■ Task prompt ■
Across the data below, how many lines hold "está"? Answer with that number and nothing else.

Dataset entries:

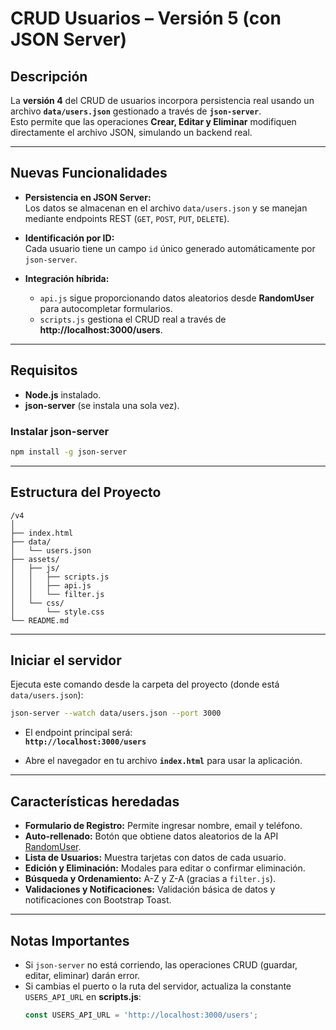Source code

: # **CRUD Usuarios – Versión 5 (con JSON Server)**

## **Descripción**
La **versión 4** del CRUD de usuarios incorpora persistencia real usando un archivo **`data/users.json`** gestionado a través de **`json-server`**.  
Esto permite que las operaciones **Crear, Editar y Eliminar** modifiquen directamente el archivo JSON, simulando un backend real.

---

## **Nuevas Funcionalidades**
- **Persistencia en JSON Server:**  
  Los datos se almacenan en el archivo `data/users.json` y se manejan mediante endpoints REST (`GET`, `POST`, `PUT`, `DELETE`).

- **Identificación por ID:**  
  Cada usuario tiene un campo `id` único generado automáticamente por `json-server`.

- **Integración híbrida:**  
  - `api.js` sigue proporcionando datos aleatorios desde **RandomUser** para autocompletar formularios.
  - `scripts.js` gestiona el CRUD real a través de **http://localhost:3000/users**.

---

## **Requisitos**
- **Node.js** instalado.
- **json-server** (se instala una sola vez).

### **Instalar json-server**
```bash
npm install -g json-server
```

---

## **Estructura del Proyecto**
```
/v4
│
├── index.html
├── data/
│   └── users.json
├── assets/
│   ├── js/
│   │   ├── scripts.js
│   │   ├── api.js
│   │   └── filter.js
│   └── css/
│       └── style.css
└── README.md
```

---

## **Iniciar el servidor**
Ejecuta este comando desde la carpeta del proyecto (donde está `data/users.json`):

```bash
json-server --watch data/users.json --port 3000
```

- El endpoint principal será:  
  **`http://localhost:3000/users`**

- Abre el navegador en tu archivo **`index.html`** para usar la aplicación.

---

## **Características heredadas**
- **Formulario de Registro:** Permite ingresar nombre, email y teléfono.
- **Auto-rellenado:** Botón que obtiene datos aleatorios de la API [RandomUser](https://randomuser.me/).
- **Lista de Usuarios:** Muestra tarjetas con datos de cada usuario.
- **Edición y Eliminación:** Modales para editar o confirmar eliminación.
- **Búsqueda y Ordenamiento:** A-Z y Z-A (gracias a `filter.js`).
- **Validaciones y Notificaciones:** Validación básica de datos y notificaciones con Bootstrap Toast.

---

## **Notas Importantes**
- Si `json-server` no está corriendo, las operaciones CRUD (guardar, editar, eliminar) darán error.
- Si cambias el puerto o la ruta del servidor, actualiza la constante `USERS_API_URL` en **scripts.js**:
  ```javascript
  const USERS_API_URL = 'http://localhost:3000/users';
  ```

■ Answer space ■
2